Balsamiq Mockups is a wireframe application with limited interactivity that is free to use for 7 days. It too has a hand drawn look to foil client expectations. They have a great tutorials. Other free wireframe web applications like Cacoo can also be used.

wireframe example
Cacoo Online Wire Frames

7) PhotoShop Comp

This is the last step I require that you take, which is to create a photoshop comp. After coming up with the idea, doing the research, sketching the direction and building a wireframe, you are ready to create the PhotoShop Comp.

It is quite common for people to comp up a site in photoshop, and there are lots of tutorials that will tell you how to do it. Those who aren’t can look through the tutorial or search the web for other tutorials.

Since most of you are photoshop wizards, I will not elaborate how to realize your website in PhotoShop.

Prototype the Website

The Web Design workflow has to reflect the information architecture, the interaction design and the user experience. Prototyping can help facilitate the development of all three.

A prototype can be fast, nothing more than a series of wireframe sketches, or it can be visually complete, like a photoshop comp or even a bare bones working website.

It can be static, meaning that the buttons are not functional and cannot be tested, or fully interactive, like a working wireframe, for example.

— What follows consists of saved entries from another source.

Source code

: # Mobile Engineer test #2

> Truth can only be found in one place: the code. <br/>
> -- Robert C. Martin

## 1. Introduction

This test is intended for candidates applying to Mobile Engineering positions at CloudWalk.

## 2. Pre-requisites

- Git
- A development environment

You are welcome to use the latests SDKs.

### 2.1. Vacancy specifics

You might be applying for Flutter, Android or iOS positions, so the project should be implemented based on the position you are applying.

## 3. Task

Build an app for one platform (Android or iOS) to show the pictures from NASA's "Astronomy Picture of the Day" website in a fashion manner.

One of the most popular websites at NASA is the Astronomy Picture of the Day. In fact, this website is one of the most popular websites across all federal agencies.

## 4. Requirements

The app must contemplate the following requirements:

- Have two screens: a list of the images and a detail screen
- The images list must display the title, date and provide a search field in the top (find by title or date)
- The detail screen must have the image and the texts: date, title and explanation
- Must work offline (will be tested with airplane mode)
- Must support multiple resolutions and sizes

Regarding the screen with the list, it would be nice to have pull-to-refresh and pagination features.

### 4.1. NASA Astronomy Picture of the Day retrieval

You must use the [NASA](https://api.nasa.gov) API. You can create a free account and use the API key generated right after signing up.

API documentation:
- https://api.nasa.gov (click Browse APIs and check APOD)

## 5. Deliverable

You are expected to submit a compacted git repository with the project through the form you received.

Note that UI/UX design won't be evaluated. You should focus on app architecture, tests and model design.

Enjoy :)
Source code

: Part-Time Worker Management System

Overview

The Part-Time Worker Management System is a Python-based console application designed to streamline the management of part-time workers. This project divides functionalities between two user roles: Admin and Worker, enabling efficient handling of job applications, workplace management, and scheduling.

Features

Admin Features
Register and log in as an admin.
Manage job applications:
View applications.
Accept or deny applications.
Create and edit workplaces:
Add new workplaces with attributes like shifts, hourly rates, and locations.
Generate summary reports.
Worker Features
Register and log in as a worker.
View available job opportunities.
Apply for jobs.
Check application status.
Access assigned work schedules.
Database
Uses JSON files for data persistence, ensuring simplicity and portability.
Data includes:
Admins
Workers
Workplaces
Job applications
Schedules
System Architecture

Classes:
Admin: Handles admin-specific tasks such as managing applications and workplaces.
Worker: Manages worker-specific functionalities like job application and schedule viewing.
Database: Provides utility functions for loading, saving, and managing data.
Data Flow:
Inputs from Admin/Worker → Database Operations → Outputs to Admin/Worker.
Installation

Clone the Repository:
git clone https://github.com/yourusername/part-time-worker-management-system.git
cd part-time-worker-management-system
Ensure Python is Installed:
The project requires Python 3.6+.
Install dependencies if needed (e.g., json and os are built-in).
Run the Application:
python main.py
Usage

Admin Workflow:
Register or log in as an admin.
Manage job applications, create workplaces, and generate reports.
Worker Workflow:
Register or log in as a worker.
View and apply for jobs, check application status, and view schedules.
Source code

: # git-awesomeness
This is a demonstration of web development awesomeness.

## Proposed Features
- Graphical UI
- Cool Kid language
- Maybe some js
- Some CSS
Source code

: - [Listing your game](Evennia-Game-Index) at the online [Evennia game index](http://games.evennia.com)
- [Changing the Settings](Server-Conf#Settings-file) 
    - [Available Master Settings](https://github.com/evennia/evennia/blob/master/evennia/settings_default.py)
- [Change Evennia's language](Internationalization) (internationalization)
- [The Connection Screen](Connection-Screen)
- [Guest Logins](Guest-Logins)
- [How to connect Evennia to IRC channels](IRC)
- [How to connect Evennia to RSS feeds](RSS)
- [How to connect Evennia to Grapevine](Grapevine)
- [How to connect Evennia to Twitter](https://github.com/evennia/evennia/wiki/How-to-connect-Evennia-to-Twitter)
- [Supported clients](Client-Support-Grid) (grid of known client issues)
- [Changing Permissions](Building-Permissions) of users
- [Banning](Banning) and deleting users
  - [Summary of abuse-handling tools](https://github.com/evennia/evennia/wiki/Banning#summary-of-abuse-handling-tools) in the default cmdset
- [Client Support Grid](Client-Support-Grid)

You can leave out the content, or use the lorum ipsum placeholder text. It’s also possible to work with finished content, which is most likely what you will do, but know that its often better to ignore the content (after it has been prepared and mapped out) while working on prototyping the design and functionality of the site.

Designing with a Grid

Whatever wireframe toolkit you use, you need to consider that you will be working in pixels, and to make it easy on yourself, use a 960 grid. This number is evenly divisible by a number of denominators, so its ideal for creating grids and organizing your layout. You get additional flexibility by adding gutters to the columns. The height is not crucial and can be between 700 and 800 pixels for development purposes.

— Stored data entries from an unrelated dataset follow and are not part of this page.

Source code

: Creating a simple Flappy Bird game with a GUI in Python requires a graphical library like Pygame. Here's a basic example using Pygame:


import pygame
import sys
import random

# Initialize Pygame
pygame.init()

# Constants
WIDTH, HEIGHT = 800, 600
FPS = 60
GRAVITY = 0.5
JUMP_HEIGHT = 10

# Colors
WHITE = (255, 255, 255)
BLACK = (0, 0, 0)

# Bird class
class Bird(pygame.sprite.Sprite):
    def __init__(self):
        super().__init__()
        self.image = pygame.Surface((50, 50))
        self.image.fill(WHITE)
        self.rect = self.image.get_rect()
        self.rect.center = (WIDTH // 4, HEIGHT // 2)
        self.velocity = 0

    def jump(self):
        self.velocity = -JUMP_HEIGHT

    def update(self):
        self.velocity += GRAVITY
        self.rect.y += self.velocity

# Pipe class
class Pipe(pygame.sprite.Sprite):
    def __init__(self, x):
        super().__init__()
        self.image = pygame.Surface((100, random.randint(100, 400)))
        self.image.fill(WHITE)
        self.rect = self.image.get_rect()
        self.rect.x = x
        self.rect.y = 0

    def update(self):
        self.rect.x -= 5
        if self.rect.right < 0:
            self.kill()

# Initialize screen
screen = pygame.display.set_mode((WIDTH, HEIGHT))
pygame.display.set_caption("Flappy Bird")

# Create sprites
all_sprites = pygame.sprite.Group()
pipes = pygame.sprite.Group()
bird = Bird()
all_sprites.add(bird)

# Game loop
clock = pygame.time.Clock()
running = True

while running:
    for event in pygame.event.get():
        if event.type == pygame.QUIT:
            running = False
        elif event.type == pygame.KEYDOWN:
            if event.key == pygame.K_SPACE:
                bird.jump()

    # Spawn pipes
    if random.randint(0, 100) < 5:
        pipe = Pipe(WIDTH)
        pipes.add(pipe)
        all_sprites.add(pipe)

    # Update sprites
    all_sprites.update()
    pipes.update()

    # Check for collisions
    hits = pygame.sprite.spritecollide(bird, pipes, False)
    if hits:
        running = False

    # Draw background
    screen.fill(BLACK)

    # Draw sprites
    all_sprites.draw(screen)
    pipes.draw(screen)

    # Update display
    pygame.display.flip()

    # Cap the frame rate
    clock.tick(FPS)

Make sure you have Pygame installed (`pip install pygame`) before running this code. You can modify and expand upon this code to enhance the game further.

Start with defining the grid you want to use with Gridulator. It’s enough right now to pick a grid that you want to develop in and make a png. It will be 960 pixels across. This example had been shrunk to 500 pixels across. use it in photoshop to develop your bio comp.

wireframe example
960px-8col-120w-0gut.png

It’s possible that you want to develop not just a prototype, but the entire website in something like the 960 Grid System, which utilizes a number of canned CSS classes that quickly allow you to mock up your site. That’s not the goal right now, but we can use some of the 960 resources to help make the photoshop comp, or make pdf templates to print out for quickly sketching what you want your page to look like. There are a number of other such HTML/CSS Frameworks, like Twitter’s Bootstrap.

960 Print Grid
Print out these grids to help facilitate translating your design to the web.

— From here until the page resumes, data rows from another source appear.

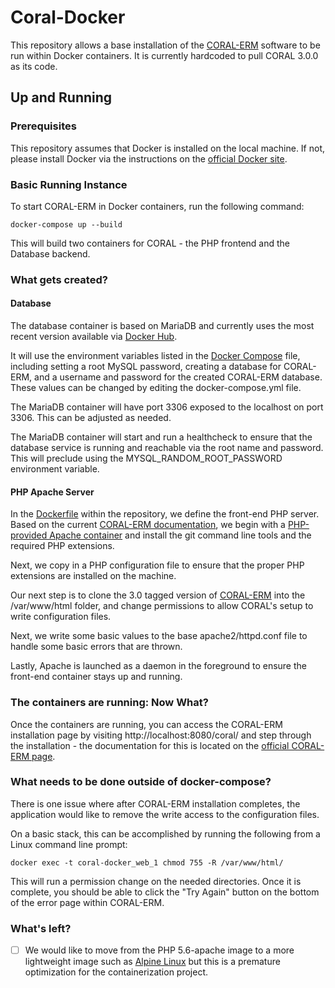 # Coral-Docker

This repository allows a base installation of the [CORAL-ERM](https://github.com/coral-erm/coral) software to be run within Docker containers. It is currently hardcoded to pull CORAL 3.0.0 as its code.

## Up and Running

### Prerequisites
 This repository assumes that Docker is installed on the local machine. If not, please install Docker via the instructions on the [official Docker site](https://docs.docker.com/v17.09/engine/installation/).

### Basic Running Instance
 To start CORAL-ERM in Docker containers, run the following command:

 `docker-compose up --build`

 This will build two containers for CORAL - the PHP frontend and the Database backend.

### What gets created?

#### Database

 The database container is based on MariaDB and currently uses the most recent version available via [Docker Hub](https://hub.docker.com/_/mariadb/).

 It will use the environment variables listed in the [Docker Compose](docker-compose.yml) file, including setting a root MySQL password, creating a database for CORAL-ERM, and a username and password for the created CORAL-ERM database. These values can be changed by editing the docker-compose.yml file.

 The MariaDB container will have port 3306 exposed to the localhost on port 3306. This can be adjusted as needed.

 The MariaDB container will start and run a healthcheck to ensure that the database service is running and reachable via the root name and password. This will preclude using the MYSQL_RANDOM_ROOT_PASSWORD environment variable.

#### PHP Apache Server
 In the [Dockerfile](docker/Dockerfile) within the repository, we define the front-end PHP server. Based on the current [CORAL-ERM documentation](http://docs.coral-erm.org/en/latest/install.html), we begin with a [PHP-provided Apache container](https://hub.docker.com/_/php/) and install the git command line tools and the required PHP extensions.

 Next, we copy in a PHP configuration file to ensure that the proper PHP extensions are installed on the machine.

 Our next step is to clone the 3.0 tagged version of [CORAL-ERM](https://github.com/coral-erm/coral/tree/v3.0.0) into the /var/www/html folder, and change permissions to allow CORAL's setup to write configuration files.

 Next, we write some basic values to the base apache2/httpd.conf file to handle some basic errors that are thrown.

 Lastly, Apache is launched as a daemon in the foreground to ensure the front-end container stays up and running.

### The containers are running: Now What?

 Once the containers are running, you can access the CORAL-ERM installation page by visiting http://localhost:8080/coral/ and step through the installation - the documentation for this is located on the [official CORAL-ERM page](http://docs.coral-erm.org/en/latest/install.html).
 
### What needs to be done outside of docker-compose?

There is one issue where after CORAL-ERM installation completes, the application would like to remove the write access to the configuration files.

 On a basic stack, this can be accomplished by running the following from a Linux command line prompt:

  `docker exec -t coral-docker_web_1 chmod 755 -R /var/www/html/`

 This will run a permission change on the needed directories. Once it is complete, you should be able to click the "Try Again" button on the bottom of the error page within CORAL-ERM.

### What's left?

  - [ ] We would like to move from the PHP 5.6-apache image to a more lightweight image such as [Alpine Linux](https://hub.docker.com/_/alpine/) but this is a premature optimization for the containerization project.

The Feedback Loop: User Testing

The reason for quickly prototyping your site is to receive user feedback, so that you can change it as you go along. You use the feedback from the review of the prototype to refine it, and get it reviewed again. The more user input you receive, the more likely the web site will work as expected. There are a few ways to get user feedback.

Card Sorting

One of the quickest ways to get meaningful user feedback is to use card sorting. Create cards with concepts, tasks and features the web site is to have and shuffle them. Then ask users to organize and rate the cards. Repeat the procedure with different users and you will have an idea of how to organize your website.

User Testing

Another way to get feedback is to do a 5 second test. This is quick and easy, and you will be required to visit 5 Second Test and participate in a number of tests. This provides rudimentary function and design feedback, but if the feedback isn’t spot on, it will have given you something to think about.

Once you have a prototype built, you can set up a more complete user testing that can gauge a user’s response to using the web site. There are plenty of websites that offer such services, of you can run user testing software yourself.